Amazon.com's Best of 2000
No longer content to mumble low-fi and lovelorn, Bill "Smog" Callahan has taken it upon himself to construct actual songs. Of course, he hasn't lost his darkly sardonic edge. On "Dress Sexy for My Funeral", he instructs a lover (with his oddly compelling deadpan delivery) to add some spice to his wake. Elsewhere, Callahan busies himself examining the wreck-strewn intersection of Sex Avenue and Death Street. Someone else's problems were never this interesting!
--S. Duda
Amazon.com
Over the years, Bill Callahan (who is Smog) has evolved as a songwriter and record maker. His early work was scattered, filled with incomplete thoughts and lo-fi concerns. But with
The Doctor Came at Dawn, he began crafting songs that on the surface wafted by with secure grace but underneath told tales of severe jealousy and disorder. For
Dongs of Sevotion, he continues this fascination with unlikable characters. The opening cut, "Justice Aversion," explains things perfectly: "I root for the underdog / No matter who they are." Then the songs and disgraceful characters proceed.

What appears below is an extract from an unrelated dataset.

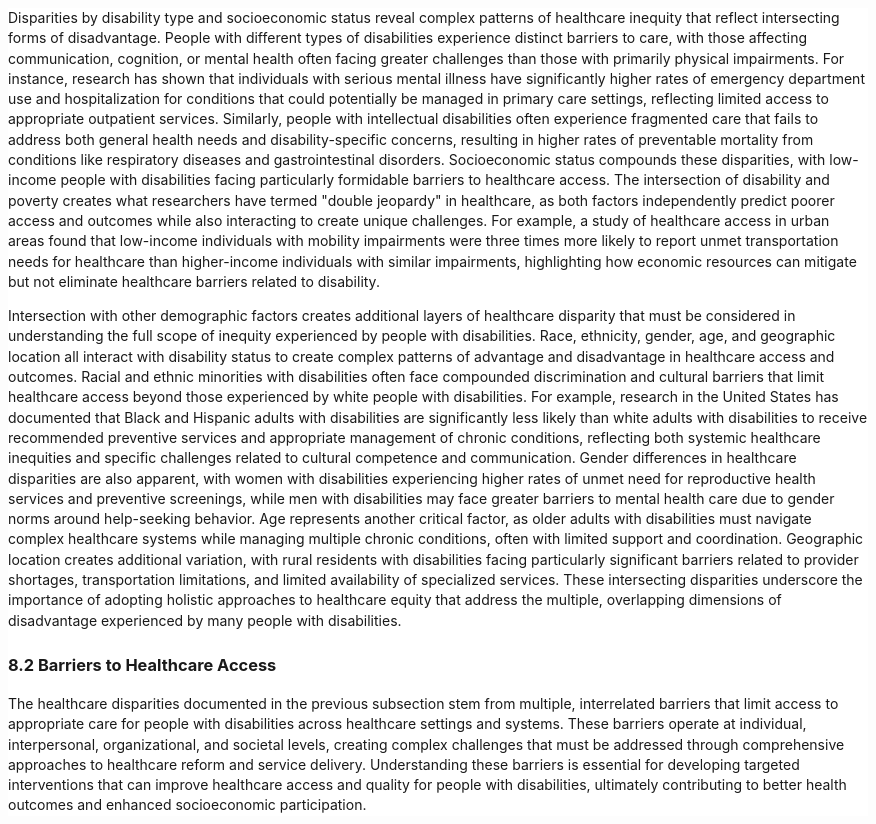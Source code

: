 Disparities by disability type and socioeconomic status reveal complex patterns of healthcare inequity that reflect intersecting forms of disadvantage. People with different types of disabilities experience distinct barriers to care, with those affecting communication, cognition, or mental health often facing greater challenges than those with primarily physical impairments. For instance, research has shown that individuals with serious mental illness have significantly higher rates of emergency department use and hospitalization for conditions that could potentially be managed in primary care settings, reflecting limited access to appropriate outpatient services. Similarly, people with intellectual disabilities often experience fragmented care that fails to address both general health needs and disability-specific concerns, resulting in higher rates of preventable mortality from conditions like respiratory diseases and gastrointestinal disorders. Socioeconomic status compounds these disparities, with low-income people with disabilities facing particularly formidable barriers to healthcare access. The intersection of disability and poverty creates what researchers have termed "double jeopardy" in healthcare, as both factors independently predict poorer access and outcomes while also interacting to create unique challenges. For example, a study of healthcare access in urban areas found that low-income individuals with mobility impairments were three times more likely to report unmet transportation needs for healthcare than higher-income individuals with similar impairments, highlighting how economic resources can mitigate but not eliminate healthcare barriers related to disability.

Intersection with other demographic factors creates additional layers of healthcare disparity that must be considered in understanding the full scope of inequity experienced by people with disabilities. Race, ethnicity, gender, age, and geographic location all interact with disability status to create complex patterns of advantage and disadvantage in healthcare access and outcomes. Racial and ethnic minorities with disabilities often face compounded discrimination and cultural barriers that limit healthcare access beyond those experienced by white people with disabilities. For example, research in the United States has documented that Black and Hispanic adults with disabilities are significantly less likely than white adults with disabilities to receive recommended preventive services and appropriate management of chronic conditions, reflecting both systemic healthcare inequities and specific challenges related to cultural competence and communication. Gender differences in healthcare disparities are also apparent, with women with disabilities experiencing higher rates of unmet need for reproductive health services and preventive screenings, while men with disabilities may face greater barriers to mental health care due to gender norms around help-seeking behavior. Age represents another critical factor, as older adults with disabilities must navigate complex healthcare systems while managing multiple chronic conditions, often with limited support and coordination. Geographic location creates additional variation, with rural residents with disabilities facing particularly significant barriers related to provider shortages, transportation limitations, and limited availability of specialized services. These intersecting disparities underscore the importance of adopting holistic approaches to healthcare equity that address the multiple, overlapping dimensions of disadvantage experienced by many people with disabilities.

### 8.2 Barriers to Healthcare Access

The healthcare disparities documented in the previous subsection stem from multiple, interrelated barriers that limit access to appropriate care for people with disabilities across healthcare settings and systems. These barriers operate at individual, interpersonal, organizational, and societal levels, creating complex challenges that must be addressed through comprehensive approaches to healthcare reform and service delivery. Understanding these barriers is essential for developing targeted interventions that can improve healthcare access and quality for people with disabilities, ultimately contributing to better health outcomes and enhanced socioeconomic participation.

There's the guy who thinks only about his wife dressing sexily at his funeral and the one who brags about his ability to "hold a woman down on a hardwood floor." Recorded with four different engineers, the sound shifts from the solitary doom of Callahan and his keyboard to the unexpected near-soul groove of "Strayed." But no matter what he does, Callahan still sounds like
Leonard Cohen's stepson trying to get a rise out of his old man.